| WORK REQUEST |
Scan the material and copy every line in which "Expand" appears.
^^^^
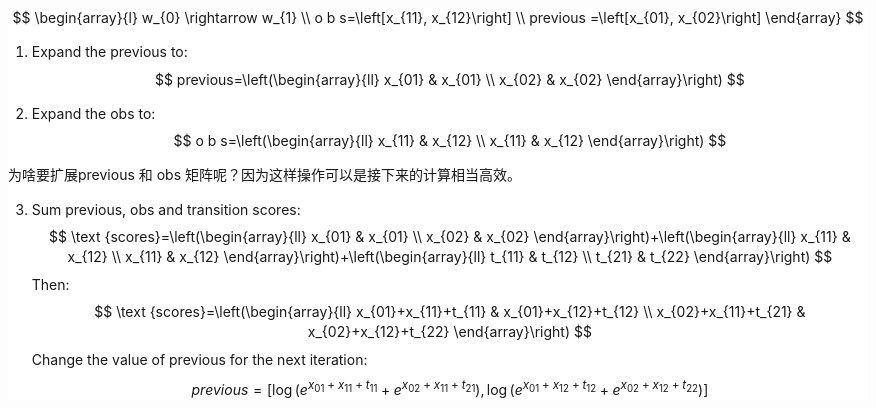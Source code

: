 $$
\begin{array}{l}
w_{0} \rightarrow w_{1} \\
o b s=\left[x_{11}, x_{12}\right] \\
previous =\left[x_{01}, x_{02}\right]
\end{array}
$$
1) Expand the previous to:
$$
previous=\left(\begin{array}{ll}
x_{01} & x_{01} \\
x_{02} & x_{02}
\end{array}\right)
$$


2) Expand the obs to:
$$
o b s=\left(\begin{array}{ll}
x_{11} & x_{12} \\
x_{11} & x_{12}
\end{array}\right)
$$


 为啥要扩展previous 和 obs 矩阵呢？因为这样操作可以是接下来的计算相当高效。

3) Sum previous, obs and transition scores:
$$
\text {scores}=\left(\begin{array}{ll}
x_{01} & x_{01} \\
x_{02} & x_{02}
\end{array}\right)+\left(\begin{array}{ll}
x_{11} & x_{12} \\
x_{11} & x_{12}
\end{array}\right)+\left(\begin{array}{ll}
t_{11} & t_{12} \\
t_{21} & t_{22}
\end{array}\right)
$$
Then:
$$
\text {scores}=\left(\begin{array}{ll}
x_{01}+x_{11}+t_{11} & x_{01}+x_{12}+t_{12} \\
x_{02}+x_{11}+t_{21} & x_{02}+x_{12}+t_{22}
\end{array}\right)
$$
Change the value of previous for the next iteration:
$$
previous =\left[\log \left(e^{x_{01}+x_{11}+t_{11}}+e^{x_{02}+x_{11}+t_{21}}\right), \log \left(e^{x_{01}+x_{12}+t_{12}}+e^{x_{02}+x_{12}+t_{22}}\right)\right]
$$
^^^^
| TASK SOLUTION |
1) Expand the previous to:
2) Expand the obs to:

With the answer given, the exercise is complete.